WHAT THE TASK ASKS: The whole listing must be printed again without any alteration.
Segment Open
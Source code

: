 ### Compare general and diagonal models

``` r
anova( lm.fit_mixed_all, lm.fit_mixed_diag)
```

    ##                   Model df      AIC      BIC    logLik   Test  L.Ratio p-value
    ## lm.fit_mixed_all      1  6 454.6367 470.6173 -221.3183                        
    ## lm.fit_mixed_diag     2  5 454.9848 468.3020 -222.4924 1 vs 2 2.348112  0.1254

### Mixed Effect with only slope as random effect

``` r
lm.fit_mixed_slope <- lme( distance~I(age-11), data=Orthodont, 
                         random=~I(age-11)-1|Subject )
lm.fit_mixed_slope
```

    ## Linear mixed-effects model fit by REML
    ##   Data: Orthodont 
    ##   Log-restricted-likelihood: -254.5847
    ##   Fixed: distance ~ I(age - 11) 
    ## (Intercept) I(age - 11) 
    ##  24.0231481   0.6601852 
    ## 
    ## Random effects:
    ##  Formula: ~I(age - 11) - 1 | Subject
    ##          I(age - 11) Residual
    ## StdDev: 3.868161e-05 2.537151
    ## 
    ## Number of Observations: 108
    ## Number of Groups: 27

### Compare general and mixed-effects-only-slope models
Segment Closed
SOLUTION TO THIS PROBLEM:
Source code

: ### Compare general and diagonal models

``` r
anova( lm.fit_mixed_all, lm.fit_mixed_diag)
```

    ##                   Model df      AIC      BIC    logLik   Test  L.Ratio p-value
    ## lm.fit_mixed_all      1  6 454.6367 470.6173 -221.3183                        
    ## lm.fit_mixed_diag     2  5 454.9848 468.3020 -222.4924 1 vs 2 2.348112  0.1254

### Mixed Effect with only slope as random effect

``` r
lm.fit_mixed_slope <- lme( distance~I(age-11), data=Orthodont, 
                         random=~I(age-11)-1|Subject )
lm.fit_mixed_slope
```

    ## Linear mixed-effects model fit by REML
    ##   Data: Orthodont 
    ##   Log-restricted-likelihood: -254.5847
    ##   Fixed: distance ~ I(age - 11) 
    ## (Intercept) I(age - 11) 
    ##  24.0231481   0.6601852 
    ## 
    ## Random effects:
    ##  Formula: ~I(age - 11) - 1 | Subject
    ##          I(age - 11) Residual
    ## StdDev: 3.868161e-05 2.537151
    ## 
    ## Number of Observations: 108
    ## Number of Groups: 27

### Compare general and mixed-effects-only-slope models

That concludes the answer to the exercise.